[What to do]: Write out each entry again. Keep every word exactly as it is.

[Dataset items]:
----------

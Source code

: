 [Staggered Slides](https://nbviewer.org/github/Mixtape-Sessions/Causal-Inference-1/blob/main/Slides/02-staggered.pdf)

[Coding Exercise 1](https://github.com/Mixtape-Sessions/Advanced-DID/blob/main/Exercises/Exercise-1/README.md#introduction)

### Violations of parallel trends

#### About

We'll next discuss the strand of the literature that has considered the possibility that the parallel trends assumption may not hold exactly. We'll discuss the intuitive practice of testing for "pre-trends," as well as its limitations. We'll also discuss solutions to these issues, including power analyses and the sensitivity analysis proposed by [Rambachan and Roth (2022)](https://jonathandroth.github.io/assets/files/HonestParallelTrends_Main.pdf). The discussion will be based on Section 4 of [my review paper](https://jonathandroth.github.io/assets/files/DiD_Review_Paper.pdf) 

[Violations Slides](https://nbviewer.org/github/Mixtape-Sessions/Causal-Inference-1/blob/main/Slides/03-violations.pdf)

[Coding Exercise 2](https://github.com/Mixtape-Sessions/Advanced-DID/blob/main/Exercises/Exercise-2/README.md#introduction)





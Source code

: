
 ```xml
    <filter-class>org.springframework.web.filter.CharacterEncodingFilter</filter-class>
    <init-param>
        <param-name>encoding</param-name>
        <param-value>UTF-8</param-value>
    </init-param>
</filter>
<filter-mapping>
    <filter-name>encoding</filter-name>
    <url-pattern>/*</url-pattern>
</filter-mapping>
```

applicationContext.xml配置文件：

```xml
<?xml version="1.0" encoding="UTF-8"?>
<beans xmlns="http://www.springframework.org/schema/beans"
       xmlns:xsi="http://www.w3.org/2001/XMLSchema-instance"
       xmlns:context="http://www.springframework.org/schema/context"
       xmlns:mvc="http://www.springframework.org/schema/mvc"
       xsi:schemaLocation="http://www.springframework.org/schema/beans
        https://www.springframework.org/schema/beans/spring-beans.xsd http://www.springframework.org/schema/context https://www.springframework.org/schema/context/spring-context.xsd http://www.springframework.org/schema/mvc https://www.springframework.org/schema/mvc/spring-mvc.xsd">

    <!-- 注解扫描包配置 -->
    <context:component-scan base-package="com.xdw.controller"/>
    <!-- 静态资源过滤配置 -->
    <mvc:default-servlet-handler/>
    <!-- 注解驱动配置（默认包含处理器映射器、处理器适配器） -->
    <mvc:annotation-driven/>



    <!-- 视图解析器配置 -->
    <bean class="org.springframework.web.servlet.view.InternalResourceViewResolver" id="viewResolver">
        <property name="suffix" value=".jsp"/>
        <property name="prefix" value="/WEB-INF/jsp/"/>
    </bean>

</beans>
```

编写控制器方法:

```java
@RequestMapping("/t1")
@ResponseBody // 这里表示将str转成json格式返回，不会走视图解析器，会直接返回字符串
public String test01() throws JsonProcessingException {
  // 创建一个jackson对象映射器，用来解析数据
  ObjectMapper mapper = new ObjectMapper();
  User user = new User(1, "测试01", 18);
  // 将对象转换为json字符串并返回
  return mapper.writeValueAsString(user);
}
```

----------

[Result of the task]:
Source code

: [Staggered Slides](https://nbviewer.org/github/Mixtape-Sessions/Causal-Inference-1/blob/main/Slides/02-staggered.pdf)

[Coding Exercise 1](https://github.com/Mixtape-Sessions/Advanced-DID/blob/main/Exercises/Exercise-1/README.md#introduction)

### Violations of parallel trends

#### About

We'll next discuss the strand of the literature that has considered the possibility that the parallel trends assumption may not hold exactly. We'll discuss the intuitive practice of testing for "pre-trends," as well as its limitations. We'll also discuss solutions to these issues, including power analyses and the sensitivity analysis proposed by [Rambachan and Roth (2022)](https://jonathandroth.github.io/assets/files/HonestParallelTrends_Main.pdf). The discussion will be based on Section 4 of [my review paper](https://jonathandroth.github.io/assets/files/DiD_Review_Paper.pdf) 

[Violations Slides](https://nbviewer.org/github/Mixtape-Sessions/Causal-Inference-1/blob/main/Slides/03-violations.pdf)

[Coding Exercise 2](https://github.com/Mixtape-Sessions/Advanced-DID/blob/main/Exercises/Exercise-2/README.md#introduction)





Source code

:
 ```xml
    <filter-class>org.springframework.web.filter.CharacterEncodingFilter</filter-class>
    <init-param>
        <param-name>encoding</param-name>
        <param-value>UTF-8</param-value>
    </init-param>
</filter>
<filter-mapping>
    <filter-name>encoding</filter-name>
    <url-pattern>/*</url-pattern>
</filter-mapping>
```

applicationContext.xml配置文件：

```xml
<?xml version="1.0" encoding="UTF-8"?>
<beans xmlns="http://www.springframework.org/schema/beans"
       xmlns:xsi="http://www.w3.org/2001/XMLSchema-instance"
       xmlns:context="http://www.springframework.org/schema/context"
       xmlns:mvc="http://www.springframework.org/schema/mvc"
       xsi:schemaLocation="http://www.springframework.org/schema/beans
        https://www.springframework.org/schema/beans/spring-beans.xsd http://www.springframework.org/schema/context https://www.springframework.org/schema/context/spring-context.xsd http://www.springframework.org/schema/mvc https://www.springframework.org/schema/mvc/spring-mvc.xsd">

    <!-- 注解扫描包配置 -->
    <context:component-scan base-package="com.xdw.controller"/>
    <!-- 静态资源过滤配置 -->
    <mvc:default-servlet-handler/>
    <!-- 注解驱动配置（默认包含处理器映射器、处理器适配器） -->
    <mvc:annotation-driven/>



    <!-- 视图解析器配置 -->
    <bean class="org.springframework.web.servlet.view.InternalResourceViewResolver" id="viewResolver">
        <property name="suffix" value=".jsp"/>
        <property name="prefix" value="/WEB-INF/jsp/"/>
    </bean>

</beans>
```

编写控制器方法:

```java
@RequestMapping("/t1")
@ResponseBody // 这里表示将str转成json格式返回，不会走视图解析器，会直接返回字符串
public String test01() throws JsonProcessingException {
  // 创建一个jackson对象映射器，用来解析数据
  ObjectMapper mapper = new ObjectMapper();
  User user = new User(1, "测试01", 18);
  // 将对象转换为json字符串并返回
  return mapper.writeValueAsString(user);
}
```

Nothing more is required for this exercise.